The admissibility of the BALCO reports against Bonds depends on whether the government can prove the blood and urine tested were Bonds’s. For this necessary proof, the government sought to introduce testimony from James Valente, a BALCO employee, that Anderson, Bonds’s trainer and the man who brought blood and urine samples to BALCO, stated to Valente the blood and urine samples were Bonds’s. The district court ordered excluded the BALCO reports before trial on the grounds the documents contained hearsay. From that order, this appeal followed.
B. Bonds and Anderson’s Relationship
The following facts are drawn from Bonds’s grand jury testimony: Anderson and Bonds have known each other since they met in grade school. They lost touch after high school, but reconnected in 1998. At that time, Bonds played for the San Francisco Giants; he began weight training with Anderson — a professional weight lifting trainer — as his coach. When Bonds testified to the grand jury in 2003, Bonds said he continued to work out daily under Anderson’s coaching.
At some time in 2000 or 2001, Anderson suggested Bonds provide Anderson with samples of Bonds’s blood and urine so Anderson could take the samples to be tested at BALCO and then report the results to Bonds. Bonds testified the purpose of the tests was to show whether he was deficient in certain nutrients, such as zinc or magnesium. The information provided by these tests would help Bonds alter his diet to regulate his nutrient levels. Bonds testified that before 2003 he had no idea BALCO may have sent his samples to be tested for steroids.
Bonds provided Anderson with blood samples five or six times, between approximately 2000 and 2003. He provided urine samples approximately four times. Each time, Anderson procured and provided the vials into which Bonds’s samples were to be placed. Bonds had his personal doctor, Dr. Teng, draw his blood and collect his urine at Bonds’s home and put the fluids in the vials brought there by Anderson. Dr. Teng then gave the samples to Anderson, at Bonds’s home. Anderson had to deliver the blood and urine samples to BALCO within 30 minutes; otherwise, the samples would not yield valid test results. Bonds knew Anderson would drive the samples directly from Bonds’s house to the BALCO labs. Bonds testified he did not instruct Anderson to put Bonds’s samples under Anderson’s name or otherwise preserve Bonds’s anonymity.

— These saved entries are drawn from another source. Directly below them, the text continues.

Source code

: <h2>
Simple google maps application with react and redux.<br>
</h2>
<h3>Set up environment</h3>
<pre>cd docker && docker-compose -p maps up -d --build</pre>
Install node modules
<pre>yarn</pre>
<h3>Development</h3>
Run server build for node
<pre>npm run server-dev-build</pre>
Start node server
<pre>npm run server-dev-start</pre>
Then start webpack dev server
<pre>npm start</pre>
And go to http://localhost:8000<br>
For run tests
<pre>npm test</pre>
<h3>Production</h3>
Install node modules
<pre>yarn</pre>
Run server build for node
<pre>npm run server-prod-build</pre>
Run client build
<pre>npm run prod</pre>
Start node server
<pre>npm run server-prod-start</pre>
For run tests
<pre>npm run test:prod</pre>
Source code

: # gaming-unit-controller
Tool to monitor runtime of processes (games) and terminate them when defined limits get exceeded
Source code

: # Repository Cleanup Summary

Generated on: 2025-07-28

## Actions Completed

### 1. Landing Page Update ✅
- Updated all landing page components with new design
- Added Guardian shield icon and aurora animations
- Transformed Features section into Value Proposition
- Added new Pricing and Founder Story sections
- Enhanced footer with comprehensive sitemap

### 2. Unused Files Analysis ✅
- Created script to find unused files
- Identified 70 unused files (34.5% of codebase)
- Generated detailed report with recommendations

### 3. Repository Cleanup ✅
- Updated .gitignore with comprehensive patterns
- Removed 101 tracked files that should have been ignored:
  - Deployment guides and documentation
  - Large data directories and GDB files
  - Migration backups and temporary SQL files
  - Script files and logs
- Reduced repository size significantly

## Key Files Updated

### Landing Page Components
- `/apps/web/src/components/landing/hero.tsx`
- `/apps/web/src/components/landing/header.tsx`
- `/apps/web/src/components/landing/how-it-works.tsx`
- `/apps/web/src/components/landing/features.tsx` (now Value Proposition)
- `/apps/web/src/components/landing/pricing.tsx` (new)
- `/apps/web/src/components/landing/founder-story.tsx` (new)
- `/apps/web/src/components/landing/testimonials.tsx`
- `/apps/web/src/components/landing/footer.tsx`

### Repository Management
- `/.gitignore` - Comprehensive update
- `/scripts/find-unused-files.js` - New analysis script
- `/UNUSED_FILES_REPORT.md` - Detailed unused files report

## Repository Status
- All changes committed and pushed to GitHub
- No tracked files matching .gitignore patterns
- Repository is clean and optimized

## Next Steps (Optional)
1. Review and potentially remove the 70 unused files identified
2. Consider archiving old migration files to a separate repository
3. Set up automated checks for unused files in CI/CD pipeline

Later, Anderson told Bonds the tests came back and “everything is fine.” Anderson did not give Bonds any written reports explaining the test results and Bonds did not request additional details. Anderson did, however, tell him how much
At some point after Bonds began to provide samples to Anderson, Bonds visited BALCO’s offices with Anderson. The BALCO offices were very close to the gym where they exercised together. While at the BALCO laboratory, Bonds met Victor Conte, the CEO of BALCO. Conte, Bonds, and Anderson discussed how testing Bonds’s blood and urine would help Bonds regulate his nutrient levels. Bonds testified they did not discuss any lotions or liquids that Anderson provided to Bonds.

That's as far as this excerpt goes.